Поэтому не случайно, что в конце презентации «новичков» («старичков» в этот раз не уважили вниманием на первом кругу) вдруг неожиданно назвали и меня — как пропадавшего где-то в дальней восточной стране целых три года…

Австрийцы — народ не мертвый, но достаточно нудный — встреча началась в этот раз двумя прямо-таки отчетными докладами, посвященными истории психодрамы в Австрии. Потом, правда, утомленных участников решили досрочно покормить ужином. Воздушные венские шницели, наваленные грудой в фастфудовских канах, вызывали эстетически- гастрономический протест, но толпа веселых психодраматистов поедала все с принятием, отдавая должное радости встречи, а не красоте еды.

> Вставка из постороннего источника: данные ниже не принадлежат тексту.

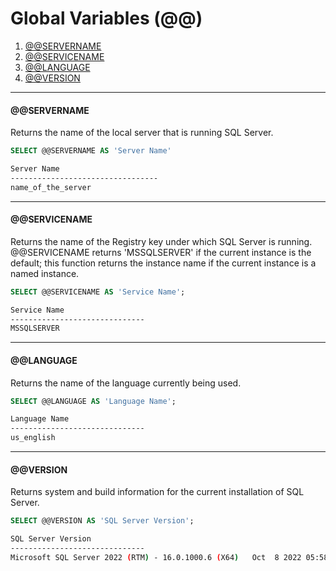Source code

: # Global Variables (@@)

1. [@@SERVERNAME](#servername)
2. [@@SERVICENAME](#servicename)
3. [@@LANGUAGE](#language)
4. [@@VERSION](#version)

---

#### @@SERVERNAME
Returns the name of the local server that is running SQL Server.


```sql
SELECT @@SERVERNAME AS 'Server Name'
```

```bash
Server Name  
---------------------------------  
name_of_the_server
```

---

#### @@SERVICENAME
Returns the name of the Registry key under which SQL Server is running. @@SERVICENAME returns 'MSSQLSERVER' if the current instance is the default; this function returns the instance name if the current instance is a named instance.

```sql
SELECT @@SERVICENAME AS 'Service Name';
```

```bash
Service Name                    
------------------------------  
MSSQLSERVER
```

---

#### @@LANGUAGE
Returns the name of the language currently being used.

```sql
SELECT @@LANGUAGE AS 'Language Name';
```

```bash
Language Name                   
------------------------------  
us_english
```

---

#### @@VERSION
Returns system and build information for the current installation of SQL Server.

```sql
SELECT @@VERSION AS 'SQL Server Version';
```

```bash
SQL Server Version                   
------------------------------  
Microsoft SQL Server 2022 (RTM) - 16.0.1000.6 (X64)   Oct  8 2022 05:58:25   Copyright (C) 2022 Microsoft Corporation  Express Edition (64-bit) on Windows 10 Pro 10.0 <X64> (Build 19045: ) (Hypervisor) 
```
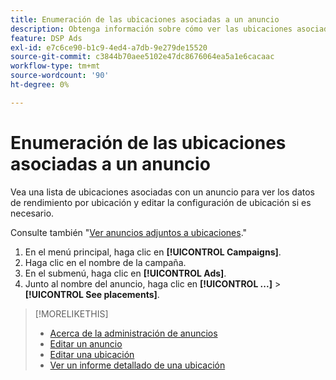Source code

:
 ```yaml
---
title: Enumeración de las ubicaciones asociadas a un anuncio
description: Obtenga información sobre cómo ver las ubicaciones asociadas a un anuncio.
feature: DSP Ads
exl-id: e7c6ce90-b1c9-4ed4-a7db-9e279de15520
source-git-commit: c3844b70aee5102e47dc8676064ea5a1e6cacaac
workflow-type: tm+mt
source-wordcount: '90'
ht-degree: 0%

---
```


# Enumeración de las ubicaciones asociadas a un anuncio

Vea una lista de ubicaciones asociadas con un anuncio para ver los datos de rendimiento por ubicación y editar la configuración de ubicación si es necesario.

Consulte también &quot;[Ver anuncios adjuntos a ubicaciones](/help/dsp/campaign-management/ads/ad-attach-to-placement.md#view-ads-campaign).&quot;

1. En el menú principal, haga clic en **[!UICONTROL Campaigns]**.
1. Haga clic en el nombre de la campaña.
1. En el submenú, haga clic en **[!UICONTROL Ads]**.
1. Junto al nombre del anuncio, haga clic en  **[!UICONTROL ...]** > **[!UICONTROL See placements]**.

>[!MORELIKETHIS]
>
>* [Acerca de la administración de anuncios](ad-about.md)
>* [Editar un anuncio](ad-edit.md)
>* [Editar una ubicación](/help/dsp/campaign-management/placements/placement-edit.md)
>* [Ver un informe detallado de una ubicación](/help/dsp/campaign-management/placements/placement-view-report.md)
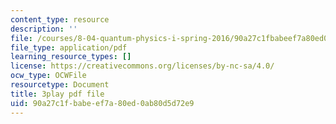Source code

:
 ```yaml
---
content_type: resource
description: ''
file: /courses/8-04-quantum-physics-i-spring-2016/90a27c1fbabeef7a80ed0ab80d5d72e9_vnyxYtj0mfE.pdf
file_type: application/pdf
learning_resource_types: []
license: https://creativecommons.org/licenses/by-nc-sa/4.0/
ocw_type: OCWFile
resourcetype: Document
title: 3play pdf file
uid: 90a27c1f-babe-ef7a-80ed-0ab80d5d72e9
---
```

Вид психодраматической фептовской «семейки» греет мое сердце: все увеличивающийся в размерах и строго расправляющийся с отбивной Яша Наор (я вспоминаю с улыбкой социально-компульсивные разборки в начале создания организации о том, считать ли Израиль частью Европы или назвать Федерацию именем Европы и Израиля), вечно активная Моника Зуретти из далекой Аргентины, плодовитая текстами итальянка Вильма Скатеньи, благообразно-многозначительно рассуждающий о пользе сновидений Маурицио Гассо, лидер юнгианской итальянской драмы, важно-доброжелательный Питер Габор, венгерский президент психодрамы, по-прежнему компактная улыбчивая старушка Барц — юнгианка, приезжавшая в России и также известная у нас по переведенной книжке «Игра в глубокое», Ютта Фюрст, ужасно славная барышня из Австрии — принимающая нас всех здесь в Вене, рассудительная Юдит Тесари, являющаяся по-прежнему президентом ФЕПТО, и, слава богу, еще достаточно живой Пьер Фонтен, старикан из Лувена, сочетающий в себе искреннюю порывистую любовь к разнообразиям мира с бельгийской невозмутимостью — первый координатор ФЕПТО, без которого, наверное, эта организация не народилась бы…

В этот раз не хватает торжественной злобности Анны Шутценбергер, экспрессивности Марши Карп, испанского изящества Йорга Бургмайстера…

Анна, 86-летняя русскоговорящая француженка, сопровождавшая Морено в его поездке в Россию, уже не так легка на подъем из-за своего состояния здоровья… Марша учительствует где-то в Японии… Йорг разбирается со своей личной жизнью, переезжая из Крейцлингена в Гранаду…

Нет и моего первого учителя — по-деревенски тихого Йорана… Волна грусти про их отсутствие. Впрочем, и благодарности Богу, что  они живы… И, конечно, печальновато, что «норды» и «балканцы» тусуются ордами, а из россиян я один…

После ужина неожиданно грянула социодрама. Сначала неуклюже, ковыляя под руководством эпатирующего всех галстучников своей оранжевой рубашечкой и шапочкой местного патриарха психодрамы – Хельмута Хазельбахера… Потом мы все глубже погружаемся в роли эмигрантов толпой наводняющих Вену в начале века — в то время как Я. Морено также приехал в Вену…

В конце дня мы на основе собственных переживаний выбирали разнообразные экскурсии — на которые нас приглашали венцы на следующий день…

«Мореновская Вена — между «belleepoque» и «бедностью» — знакомит с атмосферой расцвета «блестящей эпохи» довоенной Вены и краха после 1918, со знаменитыми зданиями на Рингштрассе, кафе «Эйлес», Рабенхофом и кварталом «красных фонарей» Шпиттельберга, в котором Морено начинал свои социодраматические экзерсисы с проститутками…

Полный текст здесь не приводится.